Бездомность. Сиротство…
Что это – плод, не дающийся в руки,
Или какое-то невидимое, нездешнее семя,
Которое упало на землю и не может, вот уж
Тысячи лет не может никак прорасти?!
(«Сиротство»)

«Нездешнее семя» содержит в себе и одиночество в привычном смысле, и источник света, того особого света, в котором человеческое совмещено с надчеловеческим:

…дал мне свет и утоленье жажды
Глоток сиротского огня.
Он до сих пор горит во мне.
В жестокой, чёрной глубине
То чуть чадит, то вспыхнет ясно.
Он не душа, не свет в окне.
Но, знаю, бог мой в том огне.
Погаснет он, и я погасну.

Сам Бог в этом сиротстве, ибо, как Завальнюк приписал карандашом в окончании одного из стихотворений: «господь, как и все мы, под короной своей сирота».

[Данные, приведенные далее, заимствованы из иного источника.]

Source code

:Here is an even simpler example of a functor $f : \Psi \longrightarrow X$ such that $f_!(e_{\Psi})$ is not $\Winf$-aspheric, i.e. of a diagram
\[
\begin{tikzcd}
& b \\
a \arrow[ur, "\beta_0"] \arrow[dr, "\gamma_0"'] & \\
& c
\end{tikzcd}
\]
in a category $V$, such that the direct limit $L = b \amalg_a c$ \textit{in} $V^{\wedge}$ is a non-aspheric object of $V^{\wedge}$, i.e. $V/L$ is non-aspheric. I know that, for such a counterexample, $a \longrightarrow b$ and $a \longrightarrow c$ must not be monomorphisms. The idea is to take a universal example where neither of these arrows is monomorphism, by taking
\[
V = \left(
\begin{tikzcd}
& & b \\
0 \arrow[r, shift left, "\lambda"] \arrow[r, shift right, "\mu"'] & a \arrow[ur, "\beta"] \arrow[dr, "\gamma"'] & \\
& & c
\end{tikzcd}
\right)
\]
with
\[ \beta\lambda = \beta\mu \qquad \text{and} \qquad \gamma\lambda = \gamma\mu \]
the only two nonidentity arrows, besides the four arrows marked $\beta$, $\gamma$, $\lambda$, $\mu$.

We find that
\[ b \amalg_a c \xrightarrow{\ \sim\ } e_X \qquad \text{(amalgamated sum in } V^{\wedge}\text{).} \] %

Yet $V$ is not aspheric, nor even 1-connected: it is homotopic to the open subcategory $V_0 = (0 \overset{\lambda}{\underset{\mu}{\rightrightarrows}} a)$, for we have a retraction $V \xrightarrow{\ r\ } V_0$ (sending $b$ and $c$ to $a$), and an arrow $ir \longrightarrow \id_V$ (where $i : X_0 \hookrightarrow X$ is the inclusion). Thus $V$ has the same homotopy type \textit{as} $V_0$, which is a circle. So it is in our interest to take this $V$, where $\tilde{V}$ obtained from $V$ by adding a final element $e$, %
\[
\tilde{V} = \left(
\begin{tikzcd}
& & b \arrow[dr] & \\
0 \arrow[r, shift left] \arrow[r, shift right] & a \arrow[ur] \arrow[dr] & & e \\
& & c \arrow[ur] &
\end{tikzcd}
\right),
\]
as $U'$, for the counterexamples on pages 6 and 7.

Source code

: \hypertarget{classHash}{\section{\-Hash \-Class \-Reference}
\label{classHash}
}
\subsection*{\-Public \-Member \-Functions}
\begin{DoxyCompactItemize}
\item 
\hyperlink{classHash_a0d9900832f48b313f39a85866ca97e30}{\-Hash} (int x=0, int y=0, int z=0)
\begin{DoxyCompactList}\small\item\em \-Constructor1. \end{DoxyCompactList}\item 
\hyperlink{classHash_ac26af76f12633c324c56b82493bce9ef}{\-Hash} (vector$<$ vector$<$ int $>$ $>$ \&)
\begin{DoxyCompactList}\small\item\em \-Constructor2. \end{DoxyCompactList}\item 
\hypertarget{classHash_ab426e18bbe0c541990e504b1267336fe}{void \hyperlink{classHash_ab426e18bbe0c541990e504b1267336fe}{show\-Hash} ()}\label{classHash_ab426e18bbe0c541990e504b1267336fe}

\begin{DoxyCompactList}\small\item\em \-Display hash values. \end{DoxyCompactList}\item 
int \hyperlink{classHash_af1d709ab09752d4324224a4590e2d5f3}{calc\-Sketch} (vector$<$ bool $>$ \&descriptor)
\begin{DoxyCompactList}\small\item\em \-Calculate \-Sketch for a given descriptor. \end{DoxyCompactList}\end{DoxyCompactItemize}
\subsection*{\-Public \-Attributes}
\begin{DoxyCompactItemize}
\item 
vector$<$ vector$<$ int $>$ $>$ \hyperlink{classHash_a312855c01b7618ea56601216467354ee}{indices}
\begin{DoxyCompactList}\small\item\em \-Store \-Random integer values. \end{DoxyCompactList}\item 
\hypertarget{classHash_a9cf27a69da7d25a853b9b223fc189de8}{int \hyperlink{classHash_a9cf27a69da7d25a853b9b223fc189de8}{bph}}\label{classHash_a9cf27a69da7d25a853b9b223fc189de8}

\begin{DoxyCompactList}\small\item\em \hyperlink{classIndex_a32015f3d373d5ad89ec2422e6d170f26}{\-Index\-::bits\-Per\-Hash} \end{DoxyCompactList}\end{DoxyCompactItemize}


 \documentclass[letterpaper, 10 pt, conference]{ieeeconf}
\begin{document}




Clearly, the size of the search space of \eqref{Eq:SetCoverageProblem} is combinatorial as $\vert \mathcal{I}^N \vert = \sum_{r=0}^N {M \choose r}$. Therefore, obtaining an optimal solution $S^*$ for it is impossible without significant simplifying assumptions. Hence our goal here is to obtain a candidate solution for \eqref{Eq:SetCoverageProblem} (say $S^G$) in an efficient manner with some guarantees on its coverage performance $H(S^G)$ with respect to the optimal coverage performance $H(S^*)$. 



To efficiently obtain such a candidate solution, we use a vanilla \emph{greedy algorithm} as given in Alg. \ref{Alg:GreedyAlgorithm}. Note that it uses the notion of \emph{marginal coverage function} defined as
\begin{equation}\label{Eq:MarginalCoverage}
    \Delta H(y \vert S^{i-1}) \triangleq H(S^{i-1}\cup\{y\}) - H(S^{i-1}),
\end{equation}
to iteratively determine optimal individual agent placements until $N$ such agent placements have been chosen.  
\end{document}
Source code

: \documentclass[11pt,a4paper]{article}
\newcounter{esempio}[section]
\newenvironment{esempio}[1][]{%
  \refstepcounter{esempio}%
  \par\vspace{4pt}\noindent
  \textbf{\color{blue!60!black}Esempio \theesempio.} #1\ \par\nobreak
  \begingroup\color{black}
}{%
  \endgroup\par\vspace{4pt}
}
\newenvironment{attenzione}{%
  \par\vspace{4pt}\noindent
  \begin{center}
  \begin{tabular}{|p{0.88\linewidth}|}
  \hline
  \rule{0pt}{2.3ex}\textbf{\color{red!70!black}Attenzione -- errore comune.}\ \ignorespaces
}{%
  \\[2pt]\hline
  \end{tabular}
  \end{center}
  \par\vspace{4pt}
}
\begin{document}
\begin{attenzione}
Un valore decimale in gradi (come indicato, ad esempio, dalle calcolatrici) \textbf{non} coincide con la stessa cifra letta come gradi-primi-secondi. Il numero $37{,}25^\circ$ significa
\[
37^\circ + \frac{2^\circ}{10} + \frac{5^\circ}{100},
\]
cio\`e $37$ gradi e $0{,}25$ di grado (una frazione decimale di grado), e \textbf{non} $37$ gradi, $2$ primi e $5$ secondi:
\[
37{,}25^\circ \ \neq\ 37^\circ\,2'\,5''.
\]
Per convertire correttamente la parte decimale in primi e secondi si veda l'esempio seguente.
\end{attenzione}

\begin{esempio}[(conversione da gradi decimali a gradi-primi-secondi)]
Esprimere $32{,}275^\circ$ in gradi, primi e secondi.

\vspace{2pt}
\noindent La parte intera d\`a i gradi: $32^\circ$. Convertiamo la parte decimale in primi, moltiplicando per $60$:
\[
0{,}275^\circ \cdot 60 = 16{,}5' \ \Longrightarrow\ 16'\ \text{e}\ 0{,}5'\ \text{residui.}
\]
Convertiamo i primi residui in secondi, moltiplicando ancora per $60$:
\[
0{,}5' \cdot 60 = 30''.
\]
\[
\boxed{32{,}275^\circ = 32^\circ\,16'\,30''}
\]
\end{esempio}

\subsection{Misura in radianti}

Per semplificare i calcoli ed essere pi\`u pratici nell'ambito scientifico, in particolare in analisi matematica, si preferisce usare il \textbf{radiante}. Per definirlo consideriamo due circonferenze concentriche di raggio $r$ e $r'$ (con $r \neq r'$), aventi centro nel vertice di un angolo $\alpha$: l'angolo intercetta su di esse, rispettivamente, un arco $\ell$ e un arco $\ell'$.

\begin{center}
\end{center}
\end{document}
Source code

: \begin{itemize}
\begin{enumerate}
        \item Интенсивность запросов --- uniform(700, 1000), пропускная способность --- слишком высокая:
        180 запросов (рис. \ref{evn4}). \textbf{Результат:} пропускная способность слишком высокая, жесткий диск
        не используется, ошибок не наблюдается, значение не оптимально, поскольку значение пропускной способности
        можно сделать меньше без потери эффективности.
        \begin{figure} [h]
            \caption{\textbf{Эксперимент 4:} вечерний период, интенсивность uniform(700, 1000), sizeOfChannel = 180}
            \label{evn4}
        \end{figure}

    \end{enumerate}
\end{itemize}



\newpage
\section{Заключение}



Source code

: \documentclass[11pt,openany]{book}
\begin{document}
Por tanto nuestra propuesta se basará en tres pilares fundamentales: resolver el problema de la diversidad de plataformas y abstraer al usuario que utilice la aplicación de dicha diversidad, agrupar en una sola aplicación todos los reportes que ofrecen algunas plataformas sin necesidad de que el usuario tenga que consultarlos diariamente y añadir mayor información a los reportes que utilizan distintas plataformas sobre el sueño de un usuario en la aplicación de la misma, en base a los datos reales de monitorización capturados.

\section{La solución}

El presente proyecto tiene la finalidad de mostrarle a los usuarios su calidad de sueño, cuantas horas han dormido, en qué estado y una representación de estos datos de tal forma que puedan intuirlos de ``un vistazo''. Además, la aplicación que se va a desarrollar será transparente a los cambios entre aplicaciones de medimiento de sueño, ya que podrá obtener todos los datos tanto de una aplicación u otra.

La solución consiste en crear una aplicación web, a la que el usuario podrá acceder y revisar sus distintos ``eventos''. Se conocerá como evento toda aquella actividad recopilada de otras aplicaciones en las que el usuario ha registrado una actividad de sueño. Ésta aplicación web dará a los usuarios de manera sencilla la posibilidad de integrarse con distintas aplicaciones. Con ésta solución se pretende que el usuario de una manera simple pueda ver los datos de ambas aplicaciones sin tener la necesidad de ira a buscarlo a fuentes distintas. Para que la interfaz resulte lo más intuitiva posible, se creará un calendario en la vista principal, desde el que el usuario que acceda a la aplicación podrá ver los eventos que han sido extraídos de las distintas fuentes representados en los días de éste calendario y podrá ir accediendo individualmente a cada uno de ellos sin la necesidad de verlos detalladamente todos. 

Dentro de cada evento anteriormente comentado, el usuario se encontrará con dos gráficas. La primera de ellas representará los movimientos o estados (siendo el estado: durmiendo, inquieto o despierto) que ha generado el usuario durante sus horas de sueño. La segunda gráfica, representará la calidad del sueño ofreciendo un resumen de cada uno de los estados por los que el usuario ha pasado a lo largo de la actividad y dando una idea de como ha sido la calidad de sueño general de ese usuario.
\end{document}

Речь идёт о «физике», а не о том, что за ней («О тоске дефицита родства, о вселенском сиротстве земли»). Знак равенства в сиротстве Бога и человека означает, что поэт озадачен одиночеством во вселенском смысле, близким к ужасу, охватившему Паскаля при мысли, что Бога нет. Но затерянность во вселенной не пугает сиротину и не охотит его к возврату в обжитые пространства религии:

…в нездешнем краю
В звёздном платье своём новогоднем
Ты брела через участь мою.
– Мальчик, – молвила, – хочешь ли хлеба?..
И сиротство завыло в груди:
– Проходи! Не берём мы у неба
Подаяния. Ну, проходи!!

Демоническая гордость сейчас выглядит литературным штампом, и это «предмнение» мешает заметить оборот мысли, развиваемой Завальнюком: выбор идёт не между Богом и его недругом, а между Небом и Землей. Новым является «снятие греховности» с Земли.